As you might have already seen on the Twitter-verse and in Bloomberg, Netflix released its top 10 movies and Extraction topped that list. The numbers in the data represent the number of views that a movie has gathered in the first 4 weeks of its release.
Looks great, right? 99M viewers for Extraction – that’s a huge win for Netflix.
But, wait. Can we trust these numbers right off the bat?
Netflix’s Data and Reporting Methodologies
The problem with Netflix is that they guard their data religiously and have never released their data in its entirety to the public. So, if they tell you that a movie was watched 100M times in Japan, you just have to take their word for it and break out a bottle of champagne if you were the producer or actor in that film.
When Netflix’s data says that “Extraction” starring “Thor” Chris Hemsworth and Bollywood star Randeep Hooda garnered 99 million views within the first 4 weeks of its release, does it mean that the movie was truly exceptional and beat every other release on Netflix in terms of audience numbers?
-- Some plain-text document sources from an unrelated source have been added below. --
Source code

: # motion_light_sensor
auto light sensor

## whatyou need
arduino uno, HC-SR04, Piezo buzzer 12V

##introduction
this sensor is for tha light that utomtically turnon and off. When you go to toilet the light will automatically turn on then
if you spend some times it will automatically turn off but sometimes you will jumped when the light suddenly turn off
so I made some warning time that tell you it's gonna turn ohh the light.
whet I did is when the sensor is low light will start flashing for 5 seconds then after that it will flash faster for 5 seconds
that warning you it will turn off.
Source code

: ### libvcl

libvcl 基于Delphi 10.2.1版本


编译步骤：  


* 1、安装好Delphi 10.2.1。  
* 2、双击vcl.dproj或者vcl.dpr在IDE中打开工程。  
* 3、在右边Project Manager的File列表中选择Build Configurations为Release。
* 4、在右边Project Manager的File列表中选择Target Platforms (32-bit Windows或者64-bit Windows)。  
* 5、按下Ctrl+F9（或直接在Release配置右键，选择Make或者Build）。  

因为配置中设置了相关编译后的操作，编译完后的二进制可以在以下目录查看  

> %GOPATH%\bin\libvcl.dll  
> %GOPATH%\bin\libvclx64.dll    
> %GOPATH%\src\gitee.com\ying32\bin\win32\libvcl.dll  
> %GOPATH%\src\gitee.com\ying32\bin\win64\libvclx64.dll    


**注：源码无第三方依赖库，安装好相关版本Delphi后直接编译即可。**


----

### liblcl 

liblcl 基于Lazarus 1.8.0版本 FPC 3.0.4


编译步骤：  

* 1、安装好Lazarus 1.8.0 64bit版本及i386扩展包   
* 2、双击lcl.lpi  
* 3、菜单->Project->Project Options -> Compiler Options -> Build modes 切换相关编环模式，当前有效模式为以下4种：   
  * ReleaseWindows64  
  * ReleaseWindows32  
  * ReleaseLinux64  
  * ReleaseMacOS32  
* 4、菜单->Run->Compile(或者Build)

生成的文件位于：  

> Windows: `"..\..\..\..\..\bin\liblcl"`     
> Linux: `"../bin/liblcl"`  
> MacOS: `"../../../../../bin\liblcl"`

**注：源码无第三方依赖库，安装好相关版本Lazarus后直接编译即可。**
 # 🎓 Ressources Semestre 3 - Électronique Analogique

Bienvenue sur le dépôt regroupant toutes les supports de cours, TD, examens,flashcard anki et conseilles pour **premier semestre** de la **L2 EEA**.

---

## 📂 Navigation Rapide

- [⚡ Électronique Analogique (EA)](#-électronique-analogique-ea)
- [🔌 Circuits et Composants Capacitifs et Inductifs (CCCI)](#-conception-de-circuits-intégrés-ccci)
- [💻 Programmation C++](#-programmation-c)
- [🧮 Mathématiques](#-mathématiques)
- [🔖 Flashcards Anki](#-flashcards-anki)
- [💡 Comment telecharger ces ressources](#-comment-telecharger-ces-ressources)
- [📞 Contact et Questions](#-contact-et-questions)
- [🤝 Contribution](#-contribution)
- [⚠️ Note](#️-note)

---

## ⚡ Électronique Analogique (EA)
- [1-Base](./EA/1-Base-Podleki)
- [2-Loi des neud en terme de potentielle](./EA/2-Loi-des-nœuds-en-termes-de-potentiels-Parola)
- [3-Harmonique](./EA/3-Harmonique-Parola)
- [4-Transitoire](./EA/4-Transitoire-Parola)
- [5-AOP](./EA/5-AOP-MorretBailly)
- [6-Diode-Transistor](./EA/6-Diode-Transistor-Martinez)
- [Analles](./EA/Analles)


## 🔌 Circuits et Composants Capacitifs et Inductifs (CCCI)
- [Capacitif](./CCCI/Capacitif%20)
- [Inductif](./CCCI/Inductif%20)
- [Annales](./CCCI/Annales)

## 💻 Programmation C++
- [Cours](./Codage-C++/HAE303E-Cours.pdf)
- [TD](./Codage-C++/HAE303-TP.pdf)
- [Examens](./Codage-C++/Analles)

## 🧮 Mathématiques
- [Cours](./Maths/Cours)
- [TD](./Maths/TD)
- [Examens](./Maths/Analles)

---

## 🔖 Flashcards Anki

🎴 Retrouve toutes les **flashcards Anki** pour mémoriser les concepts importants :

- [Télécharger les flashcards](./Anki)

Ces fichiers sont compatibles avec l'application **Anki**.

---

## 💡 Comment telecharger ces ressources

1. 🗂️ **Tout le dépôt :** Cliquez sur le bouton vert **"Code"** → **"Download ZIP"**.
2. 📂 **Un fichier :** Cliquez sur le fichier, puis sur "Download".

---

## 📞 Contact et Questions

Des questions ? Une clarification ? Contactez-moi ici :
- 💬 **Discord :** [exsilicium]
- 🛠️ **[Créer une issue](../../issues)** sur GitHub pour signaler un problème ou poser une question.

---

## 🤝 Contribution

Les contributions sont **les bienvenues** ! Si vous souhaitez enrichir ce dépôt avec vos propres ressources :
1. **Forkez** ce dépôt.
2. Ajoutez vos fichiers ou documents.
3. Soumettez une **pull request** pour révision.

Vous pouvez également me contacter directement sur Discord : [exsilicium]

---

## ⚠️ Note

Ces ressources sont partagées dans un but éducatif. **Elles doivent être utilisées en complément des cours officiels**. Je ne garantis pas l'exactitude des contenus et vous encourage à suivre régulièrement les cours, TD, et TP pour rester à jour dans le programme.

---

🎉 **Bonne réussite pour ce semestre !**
Well, to be honest, I really can’t say because Netflix’s data is opaque, their methodology is unknown, and their definition of a movie’s popularity using only their “starters” metric is odd to say the least.
Let me explain why.
How does Netflix Quantify Their Audience
The first step in decoding the data that Netflix released is understanding the definitions of their metrics.
Here is what Netflix shared with the United Kingdom’s House of Lords’ Communications Committee:
The information we give them mainly consists of “starters” (i.e. households that watch two minutes of a film or one episode) and “completers” (i.e. households that watch 90% of a film or season of a series) for the first seven and 28 days on Netflix. We believe that these two metrics will give our creative partners a broader understanding of how members engage with their title from start to finish. We also selectively share “watchers” (i.e. households that watch 70% of a film or single episode of a series) with both the public and with creators. Depending on how useful our partners find this data, we will consider sharing it in more countries outside Europe and North America.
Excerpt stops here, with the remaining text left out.